The checkpoint can also be saved in the merged form if you set save_with_merge to True. We recommend using this after training because this needs high memory usage and communication cost.

model.save_pretrained_with_parallel(
    save_directory="/path/to/merge",
    save_with_merging=True,
)

/path/to/merge

- pytorch_model.bin
- config.json

Kernel Fusion

Kernel fusion increases training and inference speed by optimizing GPU operations. Note this can also be combined with 3D parallelism.

Fused MLP and Softmax kernels

model.fuse() makes kernel fusion easy. OSLO fuses (bias addition + GeLU) and (bias addition + dropout) in the MLP layers using the JIT compilation and (scale + mask + softmax) in the Attention layers using the kernels of NVIDIA Apex.

model = model.fuse()

# before fusion: 4.304628610610962 sec
# after fusion:  3.859266519546509 sec

Fused N-Gram Blocking Kernels

You can execute n-gram blocking on the GPU using model.generate(..., fused_no_repeat_ngram_blocking=True). OSLO uses the kernels of Fastseq for this. We observed the speed of text generation could be faster when batch size is very large.

model.generate(..., fused_no_repeat_ngram_blocking=True)

# before fusion: 3.859266519546509 sec
# after fusion:  3.620283210294232 sec (only helpful for large-batch)

Selective Kernel Fusion

Since version 1.1.2, you can fuse only partial kernels, not all kernels. Currently, only Attention class and MLP class are supported.

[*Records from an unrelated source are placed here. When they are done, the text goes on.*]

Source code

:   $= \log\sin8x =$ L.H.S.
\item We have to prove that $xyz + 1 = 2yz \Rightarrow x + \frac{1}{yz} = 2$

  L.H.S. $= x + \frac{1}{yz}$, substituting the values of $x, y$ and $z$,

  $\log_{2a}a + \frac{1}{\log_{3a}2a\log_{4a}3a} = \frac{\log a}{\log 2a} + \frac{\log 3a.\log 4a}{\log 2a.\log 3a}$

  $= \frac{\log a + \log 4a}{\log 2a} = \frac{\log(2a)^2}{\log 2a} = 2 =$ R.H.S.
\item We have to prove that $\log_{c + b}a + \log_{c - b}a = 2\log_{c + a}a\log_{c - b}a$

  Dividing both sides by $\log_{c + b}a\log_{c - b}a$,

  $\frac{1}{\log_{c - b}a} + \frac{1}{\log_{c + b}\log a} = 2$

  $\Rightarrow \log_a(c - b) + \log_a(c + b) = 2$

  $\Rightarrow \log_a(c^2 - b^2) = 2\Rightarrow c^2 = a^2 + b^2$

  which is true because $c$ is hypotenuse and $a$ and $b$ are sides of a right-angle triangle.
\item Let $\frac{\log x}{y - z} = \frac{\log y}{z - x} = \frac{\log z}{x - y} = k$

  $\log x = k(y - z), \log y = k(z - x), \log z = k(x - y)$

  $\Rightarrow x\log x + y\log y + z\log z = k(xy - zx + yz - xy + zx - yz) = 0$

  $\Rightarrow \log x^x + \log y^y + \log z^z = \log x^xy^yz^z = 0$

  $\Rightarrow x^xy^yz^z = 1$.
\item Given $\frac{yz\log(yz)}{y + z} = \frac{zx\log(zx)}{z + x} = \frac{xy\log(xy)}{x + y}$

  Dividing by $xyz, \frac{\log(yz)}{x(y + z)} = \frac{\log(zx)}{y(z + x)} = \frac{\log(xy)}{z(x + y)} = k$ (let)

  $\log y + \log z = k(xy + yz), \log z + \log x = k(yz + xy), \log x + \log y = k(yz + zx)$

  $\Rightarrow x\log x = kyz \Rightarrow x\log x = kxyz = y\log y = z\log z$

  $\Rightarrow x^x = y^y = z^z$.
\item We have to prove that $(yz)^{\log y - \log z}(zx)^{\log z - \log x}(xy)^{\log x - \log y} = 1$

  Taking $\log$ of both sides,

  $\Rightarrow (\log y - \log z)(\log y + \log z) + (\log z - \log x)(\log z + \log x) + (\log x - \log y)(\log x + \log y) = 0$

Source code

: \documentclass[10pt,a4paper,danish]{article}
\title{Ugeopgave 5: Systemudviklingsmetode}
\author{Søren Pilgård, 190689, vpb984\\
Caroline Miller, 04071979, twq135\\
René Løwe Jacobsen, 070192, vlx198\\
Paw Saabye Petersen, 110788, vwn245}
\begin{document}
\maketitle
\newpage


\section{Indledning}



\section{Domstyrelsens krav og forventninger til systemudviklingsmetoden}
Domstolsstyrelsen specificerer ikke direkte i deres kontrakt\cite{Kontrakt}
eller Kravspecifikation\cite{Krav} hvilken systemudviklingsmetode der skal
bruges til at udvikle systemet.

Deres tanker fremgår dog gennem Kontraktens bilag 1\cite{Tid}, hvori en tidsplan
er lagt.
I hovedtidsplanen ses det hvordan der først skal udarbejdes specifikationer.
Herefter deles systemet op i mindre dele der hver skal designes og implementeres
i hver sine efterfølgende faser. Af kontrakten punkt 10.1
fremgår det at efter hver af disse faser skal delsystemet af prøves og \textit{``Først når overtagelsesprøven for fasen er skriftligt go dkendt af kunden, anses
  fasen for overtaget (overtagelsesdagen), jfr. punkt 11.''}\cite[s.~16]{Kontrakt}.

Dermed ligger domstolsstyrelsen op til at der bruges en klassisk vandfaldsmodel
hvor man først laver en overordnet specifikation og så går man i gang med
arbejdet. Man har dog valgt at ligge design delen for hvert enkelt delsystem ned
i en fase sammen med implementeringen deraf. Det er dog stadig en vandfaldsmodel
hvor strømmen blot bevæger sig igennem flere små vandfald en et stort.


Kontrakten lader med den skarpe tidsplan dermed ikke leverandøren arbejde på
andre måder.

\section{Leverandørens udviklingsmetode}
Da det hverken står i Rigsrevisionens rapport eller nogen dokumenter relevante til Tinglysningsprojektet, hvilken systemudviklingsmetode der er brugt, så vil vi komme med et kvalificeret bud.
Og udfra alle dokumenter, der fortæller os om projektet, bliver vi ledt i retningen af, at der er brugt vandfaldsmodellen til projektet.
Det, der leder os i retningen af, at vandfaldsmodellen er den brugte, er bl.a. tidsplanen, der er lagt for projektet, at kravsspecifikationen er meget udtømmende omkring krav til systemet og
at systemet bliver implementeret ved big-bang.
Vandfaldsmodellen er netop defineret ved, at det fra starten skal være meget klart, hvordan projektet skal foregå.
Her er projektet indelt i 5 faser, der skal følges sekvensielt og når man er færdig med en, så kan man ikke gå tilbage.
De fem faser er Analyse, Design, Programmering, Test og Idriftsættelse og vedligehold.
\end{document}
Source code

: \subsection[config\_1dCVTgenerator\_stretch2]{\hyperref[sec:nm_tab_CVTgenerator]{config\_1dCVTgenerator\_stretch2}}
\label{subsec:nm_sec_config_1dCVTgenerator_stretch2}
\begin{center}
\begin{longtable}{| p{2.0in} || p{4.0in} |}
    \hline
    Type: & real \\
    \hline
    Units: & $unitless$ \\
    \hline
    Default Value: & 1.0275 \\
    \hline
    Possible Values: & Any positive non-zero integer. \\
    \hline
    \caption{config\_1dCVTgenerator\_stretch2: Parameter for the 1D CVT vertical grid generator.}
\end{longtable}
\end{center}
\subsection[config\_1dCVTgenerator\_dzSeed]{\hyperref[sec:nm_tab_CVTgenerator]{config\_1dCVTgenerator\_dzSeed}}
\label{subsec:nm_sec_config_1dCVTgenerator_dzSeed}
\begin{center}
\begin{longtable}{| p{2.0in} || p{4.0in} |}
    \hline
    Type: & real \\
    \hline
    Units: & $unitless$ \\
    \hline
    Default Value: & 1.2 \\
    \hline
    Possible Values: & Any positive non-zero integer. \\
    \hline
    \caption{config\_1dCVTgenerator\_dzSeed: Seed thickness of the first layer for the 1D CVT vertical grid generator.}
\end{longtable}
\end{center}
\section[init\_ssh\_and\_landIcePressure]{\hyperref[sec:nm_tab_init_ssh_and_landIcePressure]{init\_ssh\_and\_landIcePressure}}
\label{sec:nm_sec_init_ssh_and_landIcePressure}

from oslo import GPT2MLP, GPT2Attention

# MLP only fusion
model.fuse([GPT2MLP])

# Attention only fusion
model.fuse([GPT2Attention])

# MLP + Attention fusion
model.fuse([GPT2MLP, GPT2Attention])

DeepSpeed Support

OSLO supports DeepSpeed which provides ZeRO data parallelism. However, note ZeRO Stage 2 or higher cannot be used with pipeline parallelism.

Initialization

You should use model.gpu_modules() and model.gpu_paramters() when you initialize DeepSpeed engine.

import deepspeed
from oslo import GPT2LMHeadModel

# Prepare your deespeed config
ds_config: dict = ...

model = GPT2LMHeadModel.from_pretrained_with_parallel(
    pretrained_model_name_or_path="gpt2",
    tensor_parallel_size=2,
    pipeline_parallel_size=2,
)

engine, _, _, _ = deepspeed.initialize(
    model=model.gpu_modules(), 
    model_parameters=model.gpu_parameters(),
    mpu=model.mpu,
    config=ds_config,
)

Training

Forward & Backward pass without pipeline parallelism

for sample in loader:
    # forward
    output = engine(
        input_ids=sample["input_ids"].cuda(),
        attention_mask=sample["attention_mask"].cuda(),
        labels=sample["labels"].cuda(),
    )
    # backward
    loss = output.loss
    engine.backward(loss)
    # step
    engine.step()

Forward & Backward pass with pipeline parallelism

for sample in loader:
    # forward
    for micro_output in engine(
        input_ids=sample["input_ids"].cuda(),
        attention_mask=sample["attention_mask"].cuda(),
        labels=sample["labels"].cuda(),
    ):
        # backward
        micro_loss = micro_output.loss
        engine.backward(micro_loss)
    # step
    engine.step()

For more information about DeepSpeed, See the document of DeepSpeed.

Data Processing

OSLO provides various utilities for the efficient large-scale data processing.

DatasetPreprocessor

DatasetPreprocessor is a preprocessor performs tokenization + encoding + binarization.

Args:

tokenizer (PreTrainedTokenizer): huggingface tokenizer object
chunk_size (int): chunk size for multiprocessing
binarization_impl (str): type of binarization implementation. one of ['mmap', 'lazy', 'cached'].
append_eod (bool): flag indication whether to apply append end of document token or not
eod_token_id (int): id of end of document token.

Notes:

What is the end of the document token?

For example, sentence_1 is 'Hello I am Kevin' and sentence_2 is 'I am Ryan'. Then, we concatenate all the sentences like 'Hello I am Kevin I am Ryan' to remove all the padding tokens. But, in this case, the distinction between documents disappears. So, we should append the end of document token to the end of each document like 'Hello I am Kevin <eod> I am Ryan <eod>'.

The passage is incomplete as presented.